Check if a binary tree is balanced.

The source code on the CTCI 5th:

public class QuestionBrute {

public static int getHeight(TreeNode root) {
    if (root == null) {
        return 0;
    }
    return Math.max(getHeight(root.left), getHeight(root.right)) + 1;
}

public static boolean isBalanced(TreeNode root) {
    if (root == null) {
        return true;
    }
    int heightDiff = getHeight(root.left) - getHeight(root.right);
    if (Math.abs(heightDiff) > 1) {
        return false;
    }
    else {
        return isBalanced(root.left) && isBalanced(root.right);
    }
}

public static void main(String[] args) {
    // Create balanced tree
    int[] array = {1, 2, 3, 4, 5, 6, 7, 8, 9, 10};
    TreeNode root = TreeNode.createMinimalBST(array);
    System.out.println("Root? " + root.data);
    System.out.println("Is balanced? " + isBalanced(root));

    // Could be balanced, actually, but it's very unlikely...
    TreeNode unbalanced = new TreeNode(10);
    for (int i = 0; i < 10; i++) {
        unbalanced.insertInOrder(AssortedMethods.randomIntInRange(0, 100));
    }
    System.out.println("Root? " + unbalanced.data);
    System.out.println("Is balanced? " + isBalanced(unbalanced));
}
}

As the algorithm has to check the height of every node, and we don't save the height in each recursion, the running time should be O(N^2).

Answer 1

First of all let's fix a bit your code. Your function to check if the root is balanced will not work simply because a binary tree is balanced if:

maxHeight(root) - minHeight(root) <= 1

I quote Wikipedia: "A balanced binary tree is commonly defined as a binary tree in which the depth of the two subtrees of every node differ by 1 or less"

Your algorithm will give the wrong answer for this tree:

When you call getHeight(Node7) it will return 3, and when you call getHeight(Node5) it will return 3 as well and since (0>1) == false you will return true :(

To fix this all you have to do is to implement the int MinHeight(TreeNode node) the same way you did getHeight() but with Math.min()
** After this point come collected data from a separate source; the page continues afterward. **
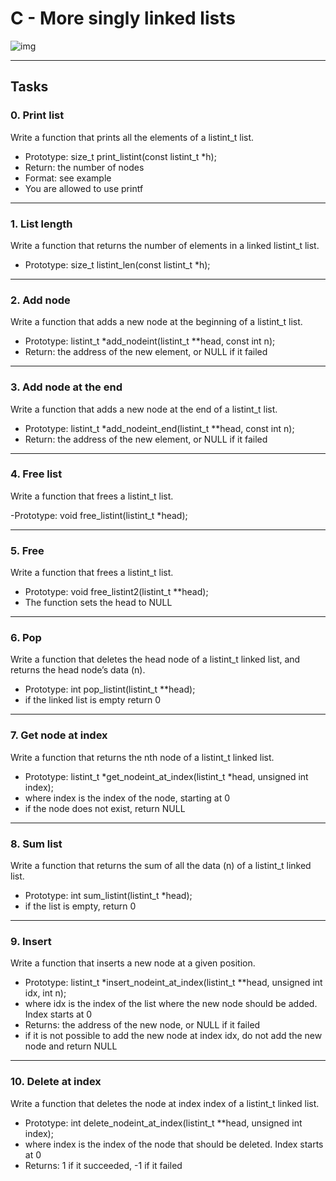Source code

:# C - More singly linked lists

![img](https://www.w3resource.com/w3r_images/linked-list-single-in-c.png)

-------------------------
## Tasks

### 0. Print list
Write a function that prints all the elements of a listint_t list.

- Prototype: size_t print_listint(const listint_t *h);
- Return: the number of nodes
- Format: see example
- You are allowed to use printf

-------------------------
### 1. List length
Write a function that returns the number of elements in a linked listint_t list.

- Prototype: size_t listint_len(const listint_t *h);

-------------------------
### 2. Add node
Write a function that adds a new node at the beginning of a listint_t list.

- Prototype: listint_t *add_nodeint(listint_t **head, const int n);
- Return: the address of the new element, or NULL if it failed

-------------------------
### 3. Add node at the end
Write a function that adds a new node at the end of a listint_t list.

- Prototype: listint_t *add_nodeint_end(listint_t **head, const int n);
- Return: the address of the new element, or NULL if it failed

-------------------------
### 4. Free list
Write a function that frees a listint_t list.

-Prototype: void free_listint(listint_t *head);

-------------------------
### 5. Free
Write a function that frees a listint_t list.

- Prototype: void free_listint2(listint_t **head);
- The function sets the head to NULL

-------------------------
### 6. Pop
Write a function that deletes the head node of a listint_t linked list, and returns the head node’s data (n).

- Prototype: int pop_listint(listint_t **head);
- if the linked list is empty return 0

-------------------------
### 7. Get node at index
Write a function that returns the nth node of a listint_t linked list.

- Prototype: listint_t *get_nodeint_at_index(listint_t *head, unsigned int index);
- where index is the index of the node, starting at 0
- if the node does not exist, return NULL

-------------------------
### 8. Sum list
Write a function that returns the sum of all the data (n) of a listint_t linked list.

- Prototype: int sum_listint(listint_t *head);
- if the list is empty, return 0

-------------------------
### 9. Insert
Write a function that inserts a new node at a given position.

- Prototype: listint_t *insert_nodeint_at_index(listint_t **head, unsigned int idx, int n);
- where idx is the index of the list where the new node should be added. Index starts at 0
- Returns: the address of the new node, or NULL if it failed
- if it is not possible to add the new node at index idx, do not add the new node and return NULL

-------------------------
### 10. Delete at index
Write a function that deletes the node at index index of a listint_t linked list.

- Prototype: int delete_nodeint_at_index(listint_t **head, unsigned int index);
- where index is the index of the node that should be deleted. Index starts at 0
- Returns: 1 if it succeeded, -1 if it failed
Now to your answer. In terms of runtime complexity whenever you call the getHeight() function from the root you are doing a DFS and since you have to visit all the nodes to find the height of the tree this algorithm will be O(N). Now it is true you execute this algorithm twice, when you call maxHeight(root) and minHeight(root) but since they are both O(N) (given that they do exactly what getHeight() does) the overall complexity will have C*N as an upper limit for some constant C and all N bigger than some N knot i.e. O(N) where N is the number of nodes of your tree ;)

Cheers!